Provided records Start Marker

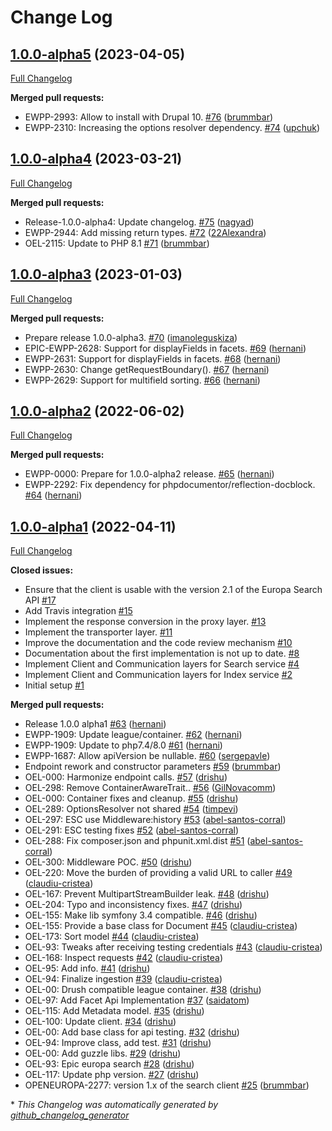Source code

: # Change Log

## [1.0.0-alpha5](https://github.com/openeuropa/europa-search-client/tree/1.0.0-alpha5) (2023-04-05)
[Full Changelog](https://github.com/openeuropa/europa-search-client/compare/1.0.0-alpha4...1.0.0-alpha5)

**Merged pull requests:**

- EWPP-2993: Allow to install with Drupal 10. [\#76](https://github.com/openeuropa/europa-search-client/pull/76) ([brummbar](https://github.com/brummbar))
- EWPP-2310: Increasing the options resolver dependency. [\#74](https://github.com/openeuropa/europa-search-client/pull/74) ([upchuk](https://github.com/upchuk))

## [1.0.0-alpha4](https://github.com/openeuropa/europa-search-client/tree/1.0.0-alpha4) (2023-03-21)
[Full Changelog](https://github.com/openeuropa/europa-search-client/compare/1.0.0-alpha3...1.0.0-alpha4)

**Merged pull requests:**

- Release-1.0.0-alpha4: Update changelog. [\#75](https://github.com/openeuropa/europa-search-client/pull/75) ([nagyad](https://github.com/nagyad))
- EWPP-2944: Add missing return types. [\#72](https://github.com/openeuropa/europa-search-client/pull/72) ([22Alexandra](https://github.com/22Alexandra))
- OEL-2115: Update to PHP 8.1 [\#71](https://github.com/openeuropa/europa-search-client/pull/71) ([brummbar](https://github.com/brummbar))

## [1.0.0-alpha3](https://github.com/openeuropa/europa-search-client/tree/1.0.0-alpha3) (2023-01-03)
[Full Changelog](https://github.com/openeuropa/europa-search-client/compare/1.0.0-alpha2...1.0.0-alpha3)

**Merged pull requests:**

- Prepare release 1.0.0-alpha3. [\#70](https://github.com/openeuropa/europa-search-client/pull/70) ([imanoleguskiza](https://github.com/imanoleguskiza))
- EPIC-EWPP-2628: Support for displayFields in facets. [\#69](https://github.com/openeuropa/europa-search-client/pull/69) ([hernani](https://github.com/hernani))
- EWPP-2631: Support for displayFields in facets. [\#68](https://github.com/openeuropa/europa-search-client/pull/68) ([hernani](https://github.com/hernani))
- EWPP-2630: Change getRequestBoundary\(\). [\#67](https://github.com/openeuropa/europa-search-client/pull/67) ([hernani](https://github.com/hernani))
- EWPP-2629: Support for multifield sorting. [\#66](https://github.com/openeuropa/europa-search-client/pull/66) ([hernani](https://github.com/hernani))

## [1.0.0-alpha2](https://github.com/openeuropa/europa-search-client/tree/1.0.0-alpha2) (2022-06-02)

[Full Changelog](https://github.com/openeuropa/europa-search-client/compare/1.0.0-alpha1...1.0.0-alpha2)

**Merged pull requests:**

- EWPP-0000: Prepare for 1.0.0-alpha2 release. [\#65](https://github.com/openeuropa/europa-search-client/pull/65) ([hernani](https://github.com/hernani))
- EWPP-2292: Fix dependency for phpdocumentor/reflection-docblock. [\#64](https://github.com/openeuropa/europa-search-client/pull/64) ([hernani](https://github.com/hernani))

## [1.0.0-alpha1](https://github.com/openeuropa/europa-search-client/tree/1.0.0-alpha1) (2022-04-11)

[Full Changelog](https://github.com/openeuropa/europa-search-client/compare/c807391230fe4b1516ca5c1dcf8e92cb72135be8...1.0.0-alpha1)

**Closed issues:**

- Ensure that the client is usable with the version 2.1 of the Europa Search API [\#17](https://github.com/openeuropa/europa-search-client/issues/17)
- Add Travis integration [\#15](https://github.com/openeuropa/europa-search-client/issues/15)
- Implement the response conversion in the proxy layer. [\#13](https://github.com/openeuropa/europa-search-client/issues/13)
- Implement the transporter layer. [\#11](https://github.com/openeuropa/europa-search-client/issues/11)
- Improve the documentation and the code review mechanism [\#10](https://github.com/openeuropa/europa-search-client/issues/10)
- Documentation about the first implementation is not up to date. [\#8](https://github.com/openeuropa/europa-search-client/issues/8)
- Implement Client and Communication layers for Search service [\#4](https://github.com/openeuropa/europa-search-client/issues/4)
- Implement Client and Communication layers for Index service [\#2](https://github.com/openeuropa/europa-search-client/issues/2)
- Initial setup [\#1](https://github.com/openeuropa/europa-search-client/issues/1)

**Merged pull requests:**

- Release 1.0.0 alpha1 [\#63](https://github.com/openeuropa/europa-search-client/pull/63) ([hernani](https://github.com/hernani))
- EWPP-1909: Update league/container. [\#62](https://github.com/openeuropa/europa-search-client/pull/62) ([hernani](https://github.com/hernani))
- EWPP-1909: Update to php7.4/8.0 [\#61](https://github.com/openeuropa/europa-search-client/pull/61) ([hernani](https://github.com/hernani))
- EWPP-1687: Allow apiVersion be nullable. [\#60](https://github.com/openeuropa/europa-search-client/pull/60) ([sergepavle](https://github.com/sergepavle))
- Endpoint rework and constructor parameters [\#59](https://github.com/openeuropa/europa-search-client/pull/59) ([brummbar](https://github.com/brummbar))
- OEL-000: Harmonize endpoint calls. [\#57](https://github.com/openeuropa/europa-search-client/pull/57) ([drishu](https://github.com/drishu))
- OEL-298: Remove ContainerAwareTrait.. [\#56](https://github.com/openeuropa/europa-search-client/pull/56) ([GilNovacomm](https://github.com/GilNovacomm))
- OEL-000: Container fixes and cleanup. [\#55](https://github.com/openeuropa/europa-search-client/pull/55) ([drishu](https://github.com/drishu))
- OEL-289: OptionsResolver not shared [\#54](https://github.com/openeuropa/europa-search-client/pull/54) ([timpevi](https://github.com/timpevi))
- OEL-297: ESC use Middleware:history [\#53](https://github.com/openeuropa/europa-search-client/pull/53) ([abel-santos-corral](https://github.com/abel-santos-corral))
- OEL-291: ESC testing fixes [\#52](https://github.com/openeuropa/europa-search-client/pull/52) ([abel-santos-corral](https://github.com/abel-santos-corral))
- OEL-288: Fix composer.json and phpunit.xml.dist [\#51](https://github.com/openeuropa/europa-search-client/pull/51) ([abel-santos-corral](https://github.com/abel-santos-corral))
- OEL-300: Middleware POC. [\#50](https://github.com/openeuropa/europa-search-client/pull/50) ([drishu](https://github.com/drishu))
- OEL-220: Move the burden of providing a valid URL to caller [\#49](https://github.com/openeuropa/europa-search-client/pull/49) ([claudiu-cristea](https://github.com/claudiu-cristea))
- OEL-167: Prevent MultipartStreamBuilder leak. [\#48](https://github.com/openeuropa/europa-search-client/pull/48) ([drishu](https://github.com/drishu))
- OEL-204: Typo and inconsistency fixes. [\#47](https://github.com/openeuropa/europa-search-client/pull/47) ([drishu](https://github.com/drishu))
- OEL-155: Make lib symfony 3.4 compatible. [\#46](https://github.com/openeuropa/europa-search-client/pull/46) ([drishu](https://github.com/drishu))
- OEL-155: Provide a base class for Document [\#45](https://github.com/openeuropa/europa-search-client/pull/45) ([claudiu-cristea](https://github.com/claudiu-cristea))
- OEL-173: Sort model [\#44](https://github.com/openeuropa/europa-search-client/pull/44) ([claudiu-cristea](https://github.com/claudiu-cristea))
- OEL-93: Tweaks after receiving testing credentials [\#43](https://github.com/openeuropa/europa-search-client/pull/43) ([claudiu-cristea](https://github.com/claudiu-cristea))
- OEL-168: Inspect requests [\#42](https://github.com/openeuropa/europa-search-client/pull/42) ([claudiu-cristea](https://github.com/claudiu-cristea))
- OEL-95: Add info. [\#41](https://github.com/openeuropa/europa-search-client/pull/41) ([drishu](https://github.com/drishu))
- OEL-94: Finalize ingestion [\#39](https://github.com/openeuropa/europa-search-client/pull/39) ([claudiu-cristea](https://github.com/claudiu-cristea))
- OEL-00: Drush compatible league container. [\#38](https://github.com/openeuropa/europa-search-client/pull/38) ([drishu](https://github.com/drishu))
- OEL-97: Add Facet Api Implementation [\#37](https://github.com/openeuropa/europa-search-client/pull/37) ([saidatom](https://github.com/saidatom))
- OEL-115: Add Metadata model. [\#35](https://github.com/openeuropa/europa-search-client/pull/35) ([drishu](https://github.com/drishu))
- OEL-100: Update client. [\#34](https://github.com/openeuropa/europa-search-client/pull/34) ([drishu](https://github.com/drishu))
- OEL-00: Add base class for api testing. [\#32](https://github.com/openeuropa/europa-search-client/pull/32) ([drishu](https://github.com/drishu))
- OEL-94: Improve class, add test. [\#31](https://github.com/openeuropa/europa-search-client/pull/31) ([drishu](https://github.com/drishu))
- OEL-00: Add guzzle libs. [\#29](https://github.com/openeuropa/europa-search-client/pull/29) ([drishu](https://github.com/drishu))
- OEL-93: Epic europa search [\#28](https://github.com/openeuropa/europa-search-client/pull/28) ([drishu](https://github.com/drishu))
- OEL-117: Update php version. [\#27](https://github.com/openeuropa/europa-search-client/pull/27) ([drishu](https://github.com/drishu))
- OPENEUROPA-2277: version 1.x of the search client [\#25](https://github.com/openeuropa/europa-search-client/pull/25) ([brummbar](https://github.com/brummbar))



\* *This Changelog was automatically generated by [github_changelog_generator](https://github.com/github-changelog-generator/github-changelog-generator)*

Provided records End Marker

Among the records above, extract exactly the lines from the line with "- OEL-288: Fix" to the line with "- OEL-94: Finalize", both lines included, and leave out the rest.

- OEL-288: Fix composer.json and phpunit.xml.dist [\#51](https://github.com/openeuropa/europa-search-client/pull/51) ([abel-santos-corral](https://github.com/abel-santos-corral))
- OEL-300: Middleware POC. [\#50](https://github.com/openeuropa/europa-search-client/pull/50) ([drishu](https://github.com/drishu))
- OEL-220: Move the burden of providing a valid URL to caller [\#49](https://github.com/openeuropa/europa-search-client/pull/49) ([claudiu-cristea](https://github.com/claudiu-cristea))
- OEL-167: Prevent MultipartStreamBuilder leak. [\#48](https://github.com/openeuropa/europa-search-client/pull/48) ([drishu](https://github.com/drishu))
- OEL-204: Typo and inconsistency fixes. [\#47](https://github.com/openeuropa/europa-search-client/pull/47) ([drishu](https://github.com/drishu))
- OEL-155: Make lib symfony 3.4 compatible. [\#46](https://github.com/openeuropa/europa-search-client/pull/46) ([drishu](https://github.com/drishu))
- OEL-155: Provide a base class for Document [\#45](https://github.com/openeuropa/europa-search-client/pull/45) ([claudiu-cristea](https://github.com/claudiu-cristea))
- OEL-173: Sort model [\#44](https://github.com/openeuropa/europa-search-client/pull/44) ([claudiu-cristea](https://github.com/claudiu-cristea))
- OEL-93: Tweaks after receiving testing credentials [\#43](https://github.com/openeuropa/europa-search-client/pull/43) ([claudiu-cristea](https://github.com/claudiu-cristea))
- OEL-168: Inspect requests [\#42](https://github.com/openeuropa/europa-search-client/pull/42) ([claudiu-cristea](https://github.com/claudiu-cristea))
- OEL-95: Add info. [\#41](https://github.com/openeuropa/europa-search-client/pull/41) ([drishu](https://github.com/drishu))
- OEL-94: Finalize ingestion [\#39](https://github.com/openeuropa/europa-search-client/pull/39) ([claudiu-cristea](https://github.com/claudiu-cristea))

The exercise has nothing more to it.